#### What to do
Within the records below, find each line that holds the string "property", then copy it.

#### Recorded data
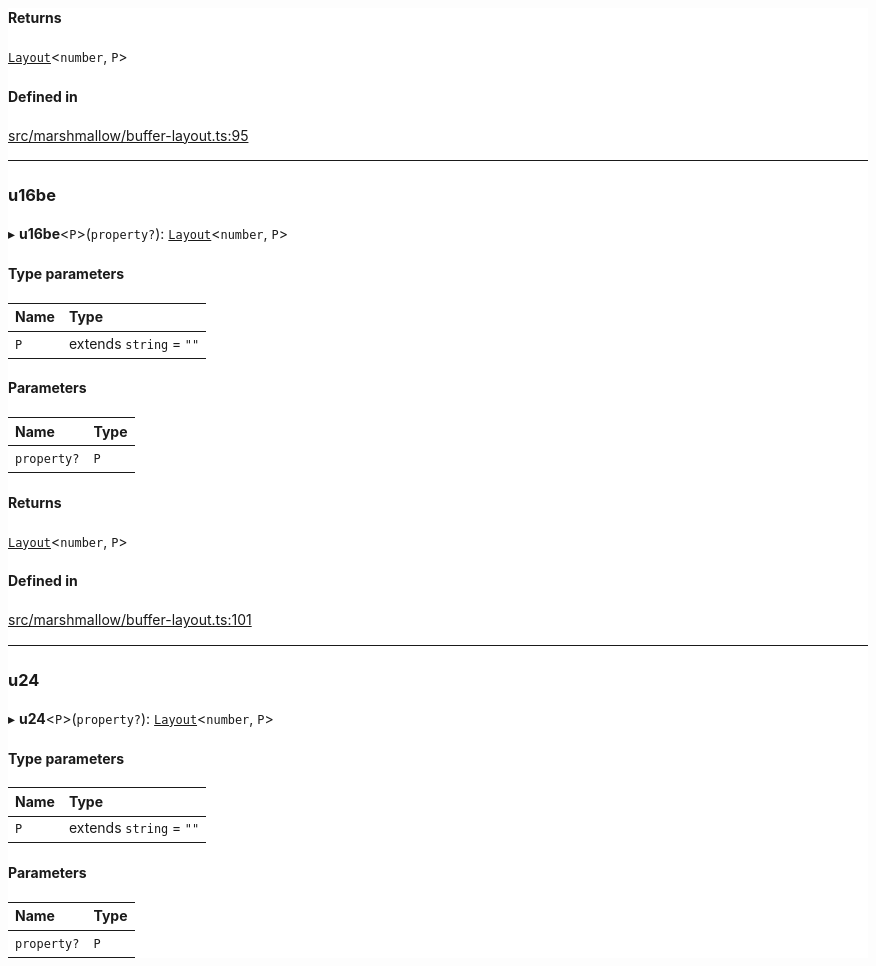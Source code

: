#### Returns

[`Layout`](modules.md#layout)<`number`, `P`\>

#### Defined in

[src/marshmallow/buffer-layout.ts:95](https://github.com/alpha-defi/raydium-sdk/blob/ce1010a/src/marshmallow/buffer-layout.ts#L95)

___

### u16be

▸ **u16be**<`P`\>(`property?`): [`Layout`](modules.md#layout)<`number`, `P`\>

#### Type parameters

| Name | Type |
| :------ | :------ |
| `P` | extends `string` = ``""`` |

#### Parameters

| Name | Type |
| :------ | :------ |
| `property?` | `P` |

#### Returns

[`Layout`](modules.md#layout)<`number`, `P`\>

#### Defined in

[src/marshmallow/buffer-layout.ts:101](https://github.com/alpha-defi/raydium-sdk/blob/ce1010a/src/marshmallow/buffer-layout.ts#L101)

___

### u24

▸ **u24**<`P`\>(`property?`): [`Layout`](modules.md#layout)<`number`, `P`\>

#### Type parameters

| Name | Type |
| :------ | :------ |
| `P` | extends `string` = ``""`` |

#### Parameters

| Name | Type |
| :------ | :------ |
| `property?` | `P` |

#### Solution to this exercise
▸ **u16be**<`P`\>(`property?`): [`Layout`](modules.md#layout)<`number`, `P`\>
| `property?` | `P` |
▸ **u24**<`P`\>(`property?`): [`Layout`](modules.md#layout)<`number`, `P`\>
| `property?` | `P` |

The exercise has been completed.